Matt Flynn in the 2012 preseason. (AP)
The Seattle Seahawks unquestionably gamed free agency this year, adding star players at key positions of need on both sides of the ball. They traded for ex-Minnesota Vikings receiver Percy Harvin, and then signed Harvin to a long-term contract to add explosiveness to their passing game, Then, they nabbed two of the more prominent pass-rushers in Cliff Avril and Michael Bennett, leading many analysts to assume that a team that already went 11-5 in 2012 could very well be on the way to a Super Bowl run.
However, two things still bedevil head coach Pete Carroll and general manager John Schneider. First, the loss of the first-round pick in the Harvin deal -- Schneider is a hard-core draftnik, and though he had no issue giving up the pick for a player of Harvin's potential value, you know he'd want more chips in later rounds. And then, there's the Matt Flynn situation. The former Green Bay Packers backup quarterback signed with the Seahawks before the 2012 season, and his three-year, $19.5 million contract would have seemed to insure him the starting position for his new team.

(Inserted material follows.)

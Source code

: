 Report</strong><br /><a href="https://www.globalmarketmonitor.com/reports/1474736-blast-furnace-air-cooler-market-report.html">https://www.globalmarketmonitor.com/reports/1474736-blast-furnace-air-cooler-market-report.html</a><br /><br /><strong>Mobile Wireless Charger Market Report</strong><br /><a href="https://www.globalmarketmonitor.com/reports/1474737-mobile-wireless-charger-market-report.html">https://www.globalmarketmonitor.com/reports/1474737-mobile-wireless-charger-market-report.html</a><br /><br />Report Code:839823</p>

Then ... well, Russell Wilson happened, and Flynn was put very much on the back burner. 26 regular-season touchdowns, one playoff win, and one near playoff comeback later, Wilson, a third-round rookie, had redefined Seattle's quarterback situation in ways few could have imagined. And with a weak free-agent market at the position, not to mention a draft class full of iffy quarterbacks, it was just a matter of time before Flynn's name became a hot one on the trade market.
According to one report, that time is now. CBS Sports' Jason La Canfora reported on Tuesday that three teams are talking to the Seahawks about acquiring Flynn's services. La Canfora says that the Jacksonville Jaguars, Oakland Raiders, and Buffalo Bills are in the mix, and though the market for Flynn has been lukewarm to date, a trade could happen before the draft in late April.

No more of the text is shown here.